------ The data ------
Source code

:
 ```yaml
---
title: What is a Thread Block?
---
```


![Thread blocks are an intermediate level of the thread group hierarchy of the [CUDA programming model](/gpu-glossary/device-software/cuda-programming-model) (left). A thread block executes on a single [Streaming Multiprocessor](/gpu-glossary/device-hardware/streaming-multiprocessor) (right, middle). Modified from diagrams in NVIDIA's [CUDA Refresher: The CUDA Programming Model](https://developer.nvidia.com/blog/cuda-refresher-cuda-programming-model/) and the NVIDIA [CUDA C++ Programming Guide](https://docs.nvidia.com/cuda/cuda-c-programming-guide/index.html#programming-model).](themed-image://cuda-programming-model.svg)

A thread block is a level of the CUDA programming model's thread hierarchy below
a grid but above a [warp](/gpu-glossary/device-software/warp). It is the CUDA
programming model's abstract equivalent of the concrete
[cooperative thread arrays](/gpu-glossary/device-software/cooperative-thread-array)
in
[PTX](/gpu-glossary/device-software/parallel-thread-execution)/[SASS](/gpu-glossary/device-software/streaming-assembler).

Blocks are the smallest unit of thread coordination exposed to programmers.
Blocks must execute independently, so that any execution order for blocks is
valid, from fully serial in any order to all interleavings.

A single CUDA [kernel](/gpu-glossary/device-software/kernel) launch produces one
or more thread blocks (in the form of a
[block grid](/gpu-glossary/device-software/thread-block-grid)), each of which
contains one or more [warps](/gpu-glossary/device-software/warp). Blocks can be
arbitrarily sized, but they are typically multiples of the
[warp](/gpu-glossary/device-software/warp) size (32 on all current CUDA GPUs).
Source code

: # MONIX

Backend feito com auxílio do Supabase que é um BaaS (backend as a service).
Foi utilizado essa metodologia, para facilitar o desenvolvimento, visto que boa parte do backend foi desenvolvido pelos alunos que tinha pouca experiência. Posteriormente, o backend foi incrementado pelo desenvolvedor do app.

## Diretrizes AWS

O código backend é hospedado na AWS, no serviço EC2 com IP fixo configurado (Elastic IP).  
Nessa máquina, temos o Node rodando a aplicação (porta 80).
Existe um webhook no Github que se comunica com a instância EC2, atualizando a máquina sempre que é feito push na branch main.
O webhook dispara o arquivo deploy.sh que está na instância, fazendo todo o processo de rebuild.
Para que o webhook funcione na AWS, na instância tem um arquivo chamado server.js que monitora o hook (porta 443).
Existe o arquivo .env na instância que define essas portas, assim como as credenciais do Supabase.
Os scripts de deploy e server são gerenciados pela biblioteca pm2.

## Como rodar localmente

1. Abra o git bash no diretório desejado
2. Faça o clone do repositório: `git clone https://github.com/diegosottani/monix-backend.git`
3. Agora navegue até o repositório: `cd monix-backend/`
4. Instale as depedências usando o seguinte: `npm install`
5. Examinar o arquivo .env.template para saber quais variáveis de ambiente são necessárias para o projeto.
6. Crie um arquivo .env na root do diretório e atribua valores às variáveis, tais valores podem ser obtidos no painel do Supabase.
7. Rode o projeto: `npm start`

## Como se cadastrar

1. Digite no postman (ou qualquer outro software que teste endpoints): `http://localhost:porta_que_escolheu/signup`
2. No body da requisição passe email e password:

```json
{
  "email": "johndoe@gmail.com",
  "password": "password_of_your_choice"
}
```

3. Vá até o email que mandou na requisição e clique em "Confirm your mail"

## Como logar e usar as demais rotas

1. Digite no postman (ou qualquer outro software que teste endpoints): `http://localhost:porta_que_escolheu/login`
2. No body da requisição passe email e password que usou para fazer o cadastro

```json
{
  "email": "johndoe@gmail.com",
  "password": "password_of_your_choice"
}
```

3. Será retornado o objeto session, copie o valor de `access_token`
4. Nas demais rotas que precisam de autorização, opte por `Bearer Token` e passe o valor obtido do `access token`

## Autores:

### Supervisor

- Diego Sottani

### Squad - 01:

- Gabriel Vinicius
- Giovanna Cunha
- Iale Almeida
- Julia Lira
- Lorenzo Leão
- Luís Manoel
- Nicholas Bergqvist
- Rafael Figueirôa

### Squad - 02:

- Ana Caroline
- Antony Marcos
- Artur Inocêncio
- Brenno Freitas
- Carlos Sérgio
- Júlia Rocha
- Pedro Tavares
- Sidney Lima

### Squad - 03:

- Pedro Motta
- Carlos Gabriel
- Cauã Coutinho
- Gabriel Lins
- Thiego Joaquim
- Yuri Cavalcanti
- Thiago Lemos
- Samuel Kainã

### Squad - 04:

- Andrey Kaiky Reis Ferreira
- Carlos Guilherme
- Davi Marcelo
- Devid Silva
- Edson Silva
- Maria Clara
------
**Action item**
Would you reproduce, word for word, the lines from the one holding "- Nicholas Bergqvist" through the final line of the entries, both included?

**Response below**
- Nicholas Bergqvist
- Rafael Figueirôa

### Squad - 02:

- Ana Caroline
- Antony Marcos
- Artur Inocêncio
- Brenno Freitas
- Carlos Sérgio
- Júlia Rocha
- Pedro Tavares
- Sidney Lima

### Squad - 03:

- Pedro Motta
- Carlos Gabriel
- Cauã Coutinho
- Gabriel Lins
- Thiego Joaquim
- Yuri Cavalcanti
- Thiago Lemos
- Samuel Kainã

### Squad - 04:

- Andrey Kaiky Reis Ferreira
- Carlos Guilherme
- Davi Marcelo
- Devid Silva
- Edson Silva
- Maria Clara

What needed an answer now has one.